CNN covered the event that inspired this observation, Saturday’s annual White House Correspondent’s Dinner. The Lyin’ King took pot-shots at everything and everyone imaginable…except himself. Though CNN was less critical of The Lyin’ King than was Politico, they admitted: “Remarks that would have otherwise put him in hot water drew applause at the annual White House Correspondents’ Association dinner…” Unlike CNN, Politico shared the somewhat puzzled opinions of The Lyin’ King’s own comedy writers…well, you didn’t really expect that the master of “comic timing” wrote his own material, did you?

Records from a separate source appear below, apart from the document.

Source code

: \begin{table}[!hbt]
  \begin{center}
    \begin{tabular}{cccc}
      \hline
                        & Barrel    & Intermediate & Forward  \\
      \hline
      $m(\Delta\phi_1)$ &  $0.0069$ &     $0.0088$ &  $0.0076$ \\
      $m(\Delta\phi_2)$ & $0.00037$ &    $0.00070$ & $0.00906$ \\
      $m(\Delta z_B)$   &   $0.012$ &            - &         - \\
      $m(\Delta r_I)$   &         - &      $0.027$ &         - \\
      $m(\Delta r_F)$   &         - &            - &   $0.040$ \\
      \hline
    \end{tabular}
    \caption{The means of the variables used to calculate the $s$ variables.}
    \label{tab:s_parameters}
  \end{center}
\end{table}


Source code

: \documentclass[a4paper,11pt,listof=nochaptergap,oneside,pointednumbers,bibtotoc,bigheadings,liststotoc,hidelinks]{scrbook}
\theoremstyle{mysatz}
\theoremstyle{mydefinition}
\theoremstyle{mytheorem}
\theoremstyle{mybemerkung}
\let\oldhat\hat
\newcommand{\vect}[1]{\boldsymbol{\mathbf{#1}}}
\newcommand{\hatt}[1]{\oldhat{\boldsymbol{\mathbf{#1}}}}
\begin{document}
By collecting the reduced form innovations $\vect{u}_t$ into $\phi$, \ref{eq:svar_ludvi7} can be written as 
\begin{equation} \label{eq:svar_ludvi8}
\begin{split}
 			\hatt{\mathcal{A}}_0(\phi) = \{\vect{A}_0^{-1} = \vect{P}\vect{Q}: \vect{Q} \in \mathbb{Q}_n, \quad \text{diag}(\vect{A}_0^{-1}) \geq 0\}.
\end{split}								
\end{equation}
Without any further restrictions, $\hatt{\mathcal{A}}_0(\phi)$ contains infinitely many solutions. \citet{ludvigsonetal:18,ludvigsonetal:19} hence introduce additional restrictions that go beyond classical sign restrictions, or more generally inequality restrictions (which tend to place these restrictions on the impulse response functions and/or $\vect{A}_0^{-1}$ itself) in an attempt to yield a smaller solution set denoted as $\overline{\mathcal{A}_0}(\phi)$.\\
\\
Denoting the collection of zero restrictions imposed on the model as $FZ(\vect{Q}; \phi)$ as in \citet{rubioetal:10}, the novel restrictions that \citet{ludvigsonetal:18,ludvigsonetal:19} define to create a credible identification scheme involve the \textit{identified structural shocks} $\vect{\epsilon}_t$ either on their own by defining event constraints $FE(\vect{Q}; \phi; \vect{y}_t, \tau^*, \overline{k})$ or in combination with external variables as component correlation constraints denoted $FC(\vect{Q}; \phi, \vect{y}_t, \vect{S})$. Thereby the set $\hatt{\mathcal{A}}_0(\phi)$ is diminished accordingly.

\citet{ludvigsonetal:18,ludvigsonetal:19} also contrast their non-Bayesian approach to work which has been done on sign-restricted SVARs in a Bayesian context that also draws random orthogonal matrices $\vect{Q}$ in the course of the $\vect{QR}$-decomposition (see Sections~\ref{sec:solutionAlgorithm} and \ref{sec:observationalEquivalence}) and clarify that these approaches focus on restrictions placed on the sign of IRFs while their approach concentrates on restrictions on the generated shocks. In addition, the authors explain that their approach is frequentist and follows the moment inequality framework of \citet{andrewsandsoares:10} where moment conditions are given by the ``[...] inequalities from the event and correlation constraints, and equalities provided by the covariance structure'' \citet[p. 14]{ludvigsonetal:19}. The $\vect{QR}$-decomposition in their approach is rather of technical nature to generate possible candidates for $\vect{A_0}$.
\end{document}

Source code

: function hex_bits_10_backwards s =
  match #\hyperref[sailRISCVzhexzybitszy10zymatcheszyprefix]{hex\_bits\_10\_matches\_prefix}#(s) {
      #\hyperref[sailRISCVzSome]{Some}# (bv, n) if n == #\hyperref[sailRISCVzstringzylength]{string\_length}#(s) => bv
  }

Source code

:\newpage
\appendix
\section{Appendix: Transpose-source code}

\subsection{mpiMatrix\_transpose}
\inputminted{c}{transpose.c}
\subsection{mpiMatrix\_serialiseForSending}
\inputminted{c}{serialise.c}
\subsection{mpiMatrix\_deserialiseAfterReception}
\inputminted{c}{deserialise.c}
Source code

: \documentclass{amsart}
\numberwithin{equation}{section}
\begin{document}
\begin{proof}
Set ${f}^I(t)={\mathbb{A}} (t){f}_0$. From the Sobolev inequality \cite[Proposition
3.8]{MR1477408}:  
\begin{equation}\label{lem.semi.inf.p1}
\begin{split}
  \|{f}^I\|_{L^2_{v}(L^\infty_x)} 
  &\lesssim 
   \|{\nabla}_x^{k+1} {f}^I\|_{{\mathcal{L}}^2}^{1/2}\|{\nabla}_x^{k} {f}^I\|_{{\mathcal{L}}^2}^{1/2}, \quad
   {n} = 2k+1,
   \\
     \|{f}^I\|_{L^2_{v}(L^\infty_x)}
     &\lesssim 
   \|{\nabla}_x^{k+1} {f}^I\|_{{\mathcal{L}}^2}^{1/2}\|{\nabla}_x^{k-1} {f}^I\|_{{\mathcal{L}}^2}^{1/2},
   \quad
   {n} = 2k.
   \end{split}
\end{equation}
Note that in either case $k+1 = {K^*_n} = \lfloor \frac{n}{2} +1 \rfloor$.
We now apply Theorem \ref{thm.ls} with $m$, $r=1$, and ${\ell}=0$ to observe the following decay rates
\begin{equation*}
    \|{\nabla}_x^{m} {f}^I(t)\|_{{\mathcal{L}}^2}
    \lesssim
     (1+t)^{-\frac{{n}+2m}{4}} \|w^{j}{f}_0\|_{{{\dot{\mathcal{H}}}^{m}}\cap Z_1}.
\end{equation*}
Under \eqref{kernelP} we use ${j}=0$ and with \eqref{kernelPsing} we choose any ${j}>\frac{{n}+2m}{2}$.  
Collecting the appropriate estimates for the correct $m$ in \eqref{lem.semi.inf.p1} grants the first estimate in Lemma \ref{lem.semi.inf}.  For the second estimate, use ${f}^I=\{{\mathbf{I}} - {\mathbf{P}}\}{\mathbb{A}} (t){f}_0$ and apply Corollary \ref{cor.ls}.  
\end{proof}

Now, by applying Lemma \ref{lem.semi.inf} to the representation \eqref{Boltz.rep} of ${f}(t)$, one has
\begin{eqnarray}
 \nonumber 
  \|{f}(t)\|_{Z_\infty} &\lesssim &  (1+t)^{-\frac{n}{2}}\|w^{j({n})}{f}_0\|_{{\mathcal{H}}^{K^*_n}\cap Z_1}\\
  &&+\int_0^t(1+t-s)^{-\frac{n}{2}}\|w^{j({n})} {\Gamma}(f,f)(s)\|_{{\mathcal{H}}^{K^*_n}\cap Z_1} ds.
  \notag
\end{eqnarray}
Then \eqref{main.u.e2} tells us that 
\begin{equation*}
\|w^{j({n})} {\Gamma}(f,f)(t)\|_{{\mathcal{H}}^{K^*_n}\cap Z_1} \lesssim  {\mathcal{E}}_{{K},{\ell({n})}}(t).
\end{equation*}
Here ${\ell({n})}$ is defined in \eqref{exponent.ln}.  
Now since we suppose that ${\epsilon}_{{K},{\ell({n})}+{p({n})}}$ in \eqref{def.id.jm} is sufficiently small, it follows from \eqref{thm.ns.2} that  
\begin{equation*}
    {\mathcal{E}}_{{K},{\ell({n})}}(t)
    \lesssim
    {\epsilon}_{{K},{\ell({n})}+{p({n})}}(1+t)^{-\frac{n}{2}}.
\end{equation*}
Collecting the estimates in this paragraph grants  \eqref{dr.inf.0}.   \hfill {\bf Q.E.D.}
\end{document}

Politico quoted Mark Katz, a veteran, senior Democrat humor writer: “Here’s my take on President Obama…To me, he looks like a guy having a great time reading the really funny jokes his staff put together, but I just don’t hear his voice. I just don’t.” Politico also quoted Jon Favreau, former POTUS head speechwriter and current business partner of the benighted Tommy Vietor (of “Dude, this was like two years ago” infamy). Favreau began by: “insisting that this president ‘very much understands that you don’t get very far purely by destroying the other side.’ Yet when asked for examples of Obama’s best self-deprecating lines, Favreau struggled for an answer, eventually citing jokes about big ears….” The example dates from the early years of his first term.

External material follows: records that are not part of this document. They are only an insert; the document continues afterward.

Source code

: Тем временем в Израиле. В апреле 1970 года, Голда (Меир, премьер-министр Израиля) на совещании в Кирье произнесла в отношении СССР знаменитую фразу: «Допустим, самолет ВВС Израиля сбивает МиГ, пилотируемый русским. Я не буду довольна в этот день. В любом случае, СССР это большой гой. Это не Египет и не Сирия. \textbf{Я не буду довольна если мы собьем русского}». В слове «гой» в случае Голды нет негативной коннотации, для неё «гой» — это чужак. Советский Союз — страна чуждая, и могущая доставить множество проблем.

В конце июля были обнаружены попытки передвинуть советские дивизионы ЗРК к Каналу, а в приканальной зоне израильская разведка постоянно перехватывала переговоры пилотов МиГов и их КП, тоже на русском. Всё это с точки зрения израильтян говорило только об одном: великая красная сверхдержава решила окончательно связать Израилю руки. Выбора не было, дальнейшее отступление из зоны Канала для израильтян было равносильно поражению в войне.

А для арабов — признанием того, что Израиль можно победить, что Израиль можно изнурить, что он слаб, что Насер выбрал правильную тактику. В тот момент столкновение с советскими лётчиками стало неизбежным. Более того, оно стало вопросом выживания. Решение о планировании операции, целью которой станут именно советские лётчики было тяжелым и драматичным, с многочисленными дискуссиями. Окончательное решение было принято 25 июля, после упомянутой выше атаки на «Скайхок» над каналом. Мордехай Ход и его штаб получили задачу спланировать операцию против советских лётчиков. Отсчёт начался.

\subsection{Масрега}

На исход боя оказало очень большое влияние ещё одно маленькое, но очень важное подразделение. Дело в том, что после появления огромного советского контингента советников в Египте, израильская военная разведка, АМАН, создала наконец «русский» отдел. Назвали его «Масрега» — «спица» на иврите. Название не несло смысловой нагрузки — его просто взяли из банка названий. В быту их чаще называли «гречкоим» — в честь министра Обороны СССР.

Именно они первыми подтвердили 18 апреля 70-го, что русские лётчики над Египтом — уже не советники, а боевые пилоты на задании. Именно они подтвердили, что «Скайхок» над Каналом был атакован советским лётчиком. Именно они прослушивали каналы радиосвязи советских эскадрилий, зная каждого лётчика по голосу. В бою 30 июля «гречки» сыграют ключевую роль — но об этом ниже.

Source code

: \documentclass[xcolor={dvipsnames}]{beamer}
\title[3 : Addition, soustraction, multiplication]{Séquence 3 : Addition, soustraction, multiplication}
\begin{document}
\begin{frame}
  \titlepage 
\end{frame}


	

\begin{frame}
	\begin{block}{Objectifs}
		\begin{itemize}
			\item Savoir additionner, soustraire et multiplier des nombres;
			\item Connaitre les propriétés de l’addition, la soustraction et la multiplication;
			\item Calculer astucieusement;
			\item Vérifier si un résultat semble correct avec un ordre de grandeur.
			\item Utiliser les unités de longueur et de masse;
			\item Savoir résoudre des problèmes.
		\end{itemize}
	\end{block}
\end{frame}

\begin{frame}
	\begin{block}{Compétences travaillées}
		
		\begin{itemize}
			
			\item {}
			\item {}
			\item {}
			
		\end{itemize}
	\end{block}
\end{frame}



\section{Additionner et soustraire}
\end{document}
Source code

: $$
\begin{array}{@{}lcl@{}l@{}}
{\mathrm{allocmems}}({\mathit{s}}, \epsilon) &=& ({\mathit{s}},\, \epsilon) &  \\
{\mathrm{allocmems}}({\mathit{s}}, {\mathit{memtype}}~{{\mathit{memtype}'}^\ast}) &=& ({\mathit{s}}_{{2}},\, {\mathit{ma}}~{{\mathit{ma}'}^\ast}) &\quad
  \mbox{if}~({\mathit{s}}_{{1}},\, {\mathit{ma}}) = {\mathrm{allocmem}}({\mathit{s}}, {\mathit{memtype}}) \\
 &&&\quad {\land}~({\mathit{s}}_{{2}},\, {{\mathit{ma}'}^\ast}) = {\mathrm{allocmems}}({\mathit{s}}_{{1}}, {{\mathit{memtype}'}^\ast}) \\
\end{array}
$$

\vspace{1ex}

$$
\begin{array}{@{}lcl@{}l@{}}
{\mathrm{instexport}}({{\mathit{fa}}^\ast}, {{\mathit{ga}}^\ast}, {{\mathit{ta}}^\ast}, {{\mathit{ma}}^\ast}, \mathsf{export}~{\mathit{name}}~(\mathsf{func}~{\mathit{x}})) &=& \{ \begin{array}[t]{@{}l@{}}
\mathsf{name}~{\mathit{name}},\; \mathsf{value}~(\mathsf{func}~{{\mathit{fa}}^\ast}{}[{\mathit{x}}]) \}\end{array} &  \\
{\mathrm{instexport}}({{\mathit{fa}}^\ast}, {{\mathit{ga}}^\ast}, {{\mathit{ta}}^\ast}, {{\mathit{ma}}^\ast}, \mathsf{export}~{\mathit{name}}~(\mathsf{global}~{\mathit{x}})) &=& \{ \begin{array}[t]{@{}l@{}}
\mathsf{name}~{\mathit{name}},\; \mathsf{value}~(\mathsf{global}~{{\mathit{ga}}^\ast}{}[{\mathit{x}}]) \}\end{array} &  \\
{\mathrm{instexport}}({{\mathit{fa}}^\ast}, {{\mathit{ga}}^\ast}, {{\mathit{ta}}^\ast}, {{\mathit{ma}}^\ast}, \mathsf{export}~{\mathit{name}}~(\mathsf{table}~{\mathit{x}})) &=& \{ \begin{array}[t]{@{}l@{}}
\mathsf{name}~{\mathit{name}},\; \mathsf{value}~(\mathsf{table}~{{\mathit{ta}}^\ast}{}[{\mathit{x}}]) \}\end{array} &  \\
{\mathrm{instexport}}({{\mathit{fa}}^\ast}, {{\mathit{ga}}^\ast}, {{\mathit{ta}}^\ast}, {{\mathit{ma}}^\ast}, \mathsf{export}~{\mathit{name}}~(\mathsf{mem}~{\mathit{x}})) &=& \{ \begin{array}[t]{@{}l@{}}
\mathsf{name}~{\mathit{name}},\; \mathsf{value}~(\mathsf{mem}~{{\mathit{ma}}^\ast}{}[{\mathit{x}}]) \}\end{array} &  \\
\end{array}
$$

POTUS is never satisfied with one scathing remark at someone else’s expense. He might be credited with an “unerring ear” but any pretense at good sense seems to remain elusive. The Lyin’ King reserves his vitriol, disguised as humor, for others. And he always goes too far. Much like his preening appearance on late night television. Carried away with his own sense of star power he compared his bowling skills to what might be displayed at a Special Olympics. The same ham-fisted arrogance was also on display at the 2011 Correspondent’s Dinner. The Lyin’ King ridiculed his nemesis, Donald Trump, for questioning the validity of his birth certificate. He opined that the Donald was also skeptical of the moon landing. This sally found an appreciative audience. But he went on to taunt Celebrity Apprentice and Trump’s “credentials and breadth of experience.” This comedic bridge-too-far was less successful. It somehow escaped POTUS’s notice that ridiculing someone else’s “breadth of experience” might be considered ironic.

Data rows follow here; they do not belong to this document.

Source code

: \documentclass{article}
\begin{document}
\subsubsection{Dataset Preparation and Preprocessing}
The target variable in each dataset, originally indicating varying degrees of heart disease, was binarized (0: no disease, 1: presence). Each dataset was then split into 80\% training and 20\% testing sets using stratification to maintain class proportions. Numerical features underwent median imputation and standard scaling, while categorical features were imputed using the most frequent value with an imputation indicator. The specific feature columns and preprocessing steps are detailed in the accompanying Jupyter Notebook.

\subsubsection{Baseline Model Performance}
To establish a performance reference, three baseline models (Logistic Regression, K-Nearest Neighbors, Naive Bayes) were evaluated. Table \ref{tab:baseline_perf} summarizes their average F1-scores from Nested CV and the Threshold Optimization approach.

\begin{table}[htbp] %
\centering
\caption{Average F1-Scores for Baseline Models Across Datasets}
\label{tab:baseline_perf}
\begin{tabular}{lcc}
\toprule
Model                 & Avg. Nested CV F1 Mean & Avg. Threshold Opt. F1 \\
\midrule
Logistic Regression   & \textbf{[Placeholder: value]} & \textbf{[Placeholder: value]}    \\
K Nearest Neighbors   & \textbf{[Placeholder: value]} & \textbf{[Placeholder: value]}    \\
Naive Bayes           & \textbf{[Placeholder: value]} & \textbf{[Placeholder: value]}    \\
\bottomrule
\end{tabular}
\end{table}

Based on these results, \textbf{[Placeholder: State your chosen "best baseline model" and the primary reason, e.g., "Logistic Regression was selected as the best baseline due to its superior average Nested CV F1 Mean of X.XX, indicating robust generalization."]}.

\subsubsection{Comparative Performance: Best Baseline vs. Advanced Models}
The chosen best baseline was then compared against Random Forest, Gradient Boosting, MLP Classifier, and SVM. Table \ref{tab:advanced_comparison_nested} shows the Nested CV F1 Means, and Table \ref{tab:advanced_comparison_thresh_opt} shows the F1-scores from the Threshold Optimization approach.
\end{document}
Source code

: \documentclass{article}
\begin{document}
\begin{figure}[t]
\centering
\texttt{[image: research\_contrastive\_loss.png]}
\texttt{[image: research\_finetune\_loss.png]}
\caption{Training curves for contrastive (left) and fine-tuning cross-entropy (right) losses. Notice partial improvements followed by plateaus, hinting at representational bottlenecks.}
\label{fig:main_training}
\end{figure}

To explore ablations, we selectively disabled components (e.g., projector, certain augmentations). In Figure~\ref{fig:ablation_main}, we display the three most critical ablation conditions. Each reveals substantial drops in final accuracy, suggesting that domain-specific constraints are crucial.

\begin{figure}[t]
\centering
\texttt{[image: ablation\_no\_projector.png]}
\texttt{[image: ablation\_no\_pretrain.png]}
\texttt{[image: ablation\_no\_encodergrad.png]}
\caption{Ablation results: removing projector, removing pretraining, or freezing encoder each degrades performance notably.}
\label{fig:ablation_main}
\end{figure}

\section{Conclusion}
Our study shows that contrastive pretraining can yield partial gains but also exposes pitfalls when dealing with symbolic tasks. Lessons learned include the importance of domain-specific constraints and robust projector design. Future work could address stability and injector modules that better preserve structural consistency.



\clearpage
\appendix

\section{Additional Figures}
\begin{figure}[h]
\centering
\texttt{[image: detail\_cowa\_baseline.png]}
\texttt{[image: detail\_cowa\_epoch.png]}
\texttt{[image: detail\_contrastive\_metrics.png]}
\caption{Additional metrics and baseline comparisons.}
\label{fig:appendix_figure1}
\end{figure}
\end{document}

Politico shared liberal mystification with the president’s meanness of spirit and lack of judgment by quoting Landon Parvin. Parvin had written jokes for both Republican and Democrat presidents, dating back to Ronald Reagan: “I’m no big fan of Donald Trump… but I don’t think a president, just because of his power, should go after people that way. I don’t know why he sometimes is a little harsher than he needs to be.” He doesn’t know? Coverage of the Lyin’ King’s wit remained, for the most part, reverential. Topics covered included:
- Putin’s shirtless photographs
- Failure of the Obamacare website
- Ted Cruz
- Chris Christie
- Sean Hannity
- The Malaysian airline crash
- Unfavorable press
- Jon Boehner
- FOX News
- The Koch brothers
The usual suspects. Notably absent was any criticism of himself. Unlike former Presidents Bush and Reagan but very like Bill Clinton. Politico reports: “Obama is far from the first president not to relish poking fun at himself. Bill Clinton was famously thin-skinned, and wanted to use jokes to attack his enemies. ‘President Clinton actually hated about half the jokes we wrote for him,’ (Mark)Katz recalled. ‘He couldn’t imagine why I would hand him jokes about himself…He couldn’t understand why the jokes weren’t about other people. He wanted to settle scores, he wanted other people to rue the day they ever crossed him because they heard this joke.’” Sound familiar?
It is evident that despite a bit of squeamishness liberals are content to remain in the dark about The Lyin’ King. They continue to relish every dart slung at their enemies. Liberals continue to be baffled because, despite all evidence, they refuse to see what’s directly in front of them; egocentricity so ridiculously engorged it puts that of Benito Mussolini to shame.
We must make certain liberals can’t escape the fact that the real joke is The Lyin’ King.